▶ **What to do**
Each line below that includes the word "between" is to be reported.

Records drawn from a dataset
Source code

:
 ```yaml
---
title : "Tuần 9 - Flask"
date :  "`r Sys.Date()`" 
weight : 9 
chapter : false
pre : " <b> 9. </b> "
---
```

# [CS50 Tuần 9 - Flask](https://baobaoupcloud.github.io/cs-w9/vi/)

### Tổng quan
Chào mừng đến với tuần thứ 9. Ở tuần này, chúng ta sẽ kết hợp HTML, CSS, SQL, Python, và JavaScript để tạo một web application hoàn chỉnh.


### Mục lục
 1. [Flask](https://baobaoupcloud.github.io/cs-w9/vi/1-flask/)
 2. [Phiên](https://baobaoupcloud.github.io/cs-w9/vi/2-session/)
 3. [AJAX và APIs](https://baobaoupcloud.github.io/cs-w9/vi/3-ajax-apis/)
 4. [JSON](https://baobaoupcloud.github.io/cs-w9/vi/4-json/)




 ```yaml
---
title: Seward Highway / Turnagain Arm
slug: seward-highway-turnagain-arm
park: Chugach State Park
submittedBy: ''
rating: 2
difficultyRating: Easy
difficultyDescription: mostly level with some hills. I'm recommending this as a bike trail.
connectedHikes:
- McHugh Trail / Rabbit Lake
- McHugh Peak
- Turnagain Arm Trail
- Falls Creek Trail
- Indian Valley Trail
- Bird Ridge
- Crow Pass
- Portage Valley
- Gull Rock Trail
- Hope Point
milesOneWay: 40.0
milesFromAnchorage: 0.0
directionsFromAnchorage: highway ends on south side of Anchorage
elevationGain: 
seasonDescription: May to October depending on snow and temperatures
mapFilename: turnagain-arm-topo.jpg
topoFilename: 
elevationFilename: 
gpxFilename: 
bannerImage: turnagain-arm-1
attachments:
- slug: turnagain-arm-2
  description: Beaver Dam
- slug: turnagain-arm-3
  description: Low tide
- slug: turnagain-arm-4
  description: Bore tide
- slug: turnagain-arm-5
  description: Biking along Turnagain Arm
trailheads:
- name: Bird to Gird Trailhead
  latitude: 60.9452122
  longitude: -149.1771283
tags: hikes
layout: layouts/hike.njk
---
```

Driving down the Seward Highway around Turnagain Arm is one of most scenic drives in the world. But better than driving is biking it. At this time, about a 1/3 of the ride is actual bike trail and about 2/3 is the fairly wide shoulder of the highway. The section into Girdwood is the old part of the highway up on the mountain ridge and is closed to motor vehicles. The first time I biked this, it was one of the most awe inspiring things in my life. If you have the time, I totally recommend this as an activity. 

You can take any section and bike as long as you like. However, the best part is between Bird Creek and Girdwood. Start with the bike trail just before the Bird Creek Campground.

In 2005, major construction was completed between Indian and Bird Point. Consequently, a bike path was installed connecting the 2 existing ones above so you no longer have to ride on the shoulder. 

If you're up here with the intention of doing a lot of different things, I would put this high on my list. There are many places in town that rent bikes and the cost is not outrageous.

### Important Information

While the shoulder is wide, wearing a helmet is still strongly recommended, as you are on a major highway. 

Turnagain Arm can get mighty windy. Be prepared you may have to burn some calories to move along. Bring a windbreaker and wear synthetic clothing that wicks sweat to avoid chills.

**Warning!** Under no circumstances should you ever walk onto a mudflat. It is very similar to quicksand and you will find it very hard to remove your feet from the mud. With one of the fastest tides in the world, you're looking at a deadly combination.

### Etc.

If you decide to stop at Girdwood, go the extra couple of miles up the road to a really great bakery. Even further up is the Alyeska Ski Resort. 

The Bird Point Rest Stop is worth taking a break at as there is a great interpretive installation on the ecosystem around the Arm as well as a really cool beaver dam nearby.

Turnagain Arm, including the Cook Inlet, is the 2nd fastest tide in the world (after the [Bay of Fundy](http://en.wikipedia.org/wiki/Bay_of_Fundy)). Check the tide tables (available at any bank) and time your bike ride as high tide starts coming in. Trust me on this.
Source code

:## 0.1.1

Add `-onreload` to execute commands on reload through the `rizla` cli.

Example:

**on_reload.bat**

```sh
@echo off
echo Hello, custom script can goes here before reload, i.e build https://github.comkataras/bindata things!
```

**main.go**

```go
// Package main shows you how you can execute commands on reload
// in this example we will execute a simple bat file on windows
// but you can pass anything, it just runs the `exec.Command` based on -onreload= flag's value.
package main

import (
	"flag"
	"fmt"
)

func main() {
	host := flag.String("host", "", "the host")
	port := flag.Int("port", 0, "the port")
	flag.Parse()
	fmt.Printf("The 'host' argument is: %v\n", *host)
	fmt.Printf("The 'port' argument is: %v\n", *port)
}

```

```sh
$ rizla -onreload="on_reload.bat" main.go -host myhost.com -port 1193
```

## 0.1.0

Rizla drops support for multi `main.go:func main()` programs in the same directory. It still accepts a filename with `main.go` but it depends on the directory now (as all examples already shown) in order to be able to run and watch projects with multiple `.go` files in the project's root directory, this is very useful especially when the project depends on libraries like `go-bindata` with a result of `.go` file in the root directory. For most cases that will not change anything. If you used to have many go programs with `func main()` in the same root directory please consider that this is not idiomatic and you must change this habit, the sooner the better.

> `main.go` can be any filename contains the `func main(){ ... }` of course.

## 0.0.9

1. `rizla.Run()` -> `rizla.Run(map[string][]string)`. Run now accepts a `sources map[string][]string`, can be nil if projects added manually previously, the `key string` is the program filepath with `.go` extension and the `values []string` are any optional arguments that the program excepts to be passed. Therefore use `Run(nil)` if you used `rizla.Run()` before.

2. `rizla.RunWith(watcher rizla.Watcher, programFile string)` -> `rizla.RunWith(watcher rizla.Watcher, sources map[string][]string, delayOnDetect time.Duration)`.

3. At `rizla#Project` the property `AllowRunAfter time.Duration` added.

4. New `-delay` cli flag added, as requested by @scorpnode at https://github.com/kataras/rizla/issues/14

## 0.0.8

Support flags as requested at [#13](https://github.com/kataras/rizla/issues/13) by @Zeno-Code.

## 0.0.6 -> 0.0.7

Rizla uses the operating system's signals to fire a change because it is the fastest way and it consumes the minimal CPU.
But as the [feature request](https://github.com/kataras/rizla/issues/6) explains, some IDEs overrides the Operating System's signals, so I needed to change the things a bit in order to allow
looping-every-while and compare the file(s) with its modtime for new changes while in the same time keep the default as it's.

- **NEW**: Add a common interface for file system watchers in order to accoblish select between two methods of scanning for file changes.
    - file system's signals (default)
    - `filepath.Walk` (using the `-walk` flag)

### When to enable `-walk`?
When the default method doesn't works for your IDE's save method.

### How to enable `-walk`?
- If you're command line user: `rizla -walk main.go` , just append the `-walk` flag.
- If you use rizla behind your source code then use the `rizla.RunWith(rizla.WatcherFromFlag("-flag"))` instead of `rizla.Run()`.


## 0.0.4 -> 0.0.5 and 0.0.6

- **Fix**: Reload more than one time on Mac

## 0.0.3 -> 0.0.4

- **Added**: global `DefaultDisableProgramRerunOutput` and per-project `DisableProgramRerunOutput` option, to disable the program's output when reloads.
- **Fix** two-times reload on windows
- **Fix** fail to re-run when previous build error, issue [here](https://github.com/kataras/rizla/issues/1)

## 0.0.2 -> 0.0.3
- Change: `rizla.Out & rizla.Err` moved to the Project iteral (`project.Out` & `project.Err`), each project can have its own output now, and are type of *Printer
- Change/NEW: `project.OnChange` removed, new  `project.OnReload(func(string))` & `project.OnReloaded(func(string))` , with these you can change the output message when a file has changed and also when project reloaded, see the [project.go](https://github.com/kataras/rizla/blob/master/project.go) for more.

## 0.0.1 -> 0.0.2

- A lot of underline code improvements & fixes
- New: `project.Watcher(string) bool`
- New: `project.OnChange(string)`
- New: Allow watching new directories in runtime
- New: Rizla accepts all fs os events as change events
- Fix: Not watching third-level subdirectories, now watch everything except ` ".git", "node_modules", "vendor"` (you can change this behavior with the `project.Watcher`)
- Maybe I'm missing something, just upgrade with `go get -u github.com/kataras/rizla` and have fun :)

▶ **Task result**
You can take any section and bike as long as you like. However, the best part is between Bird Creek and Girdwood. Start with the bike trail just before the Bird Creek Campground.
In 2005, major construction was completed between Indian and Bird Point. Consequently, a bike path was installed connecting the 2 existing ones above so you no longer have to ride on the shoulder. 
- **NEW**: Add a common interface for file system watchers in order to accoblish select between two methods of scanning for file changes.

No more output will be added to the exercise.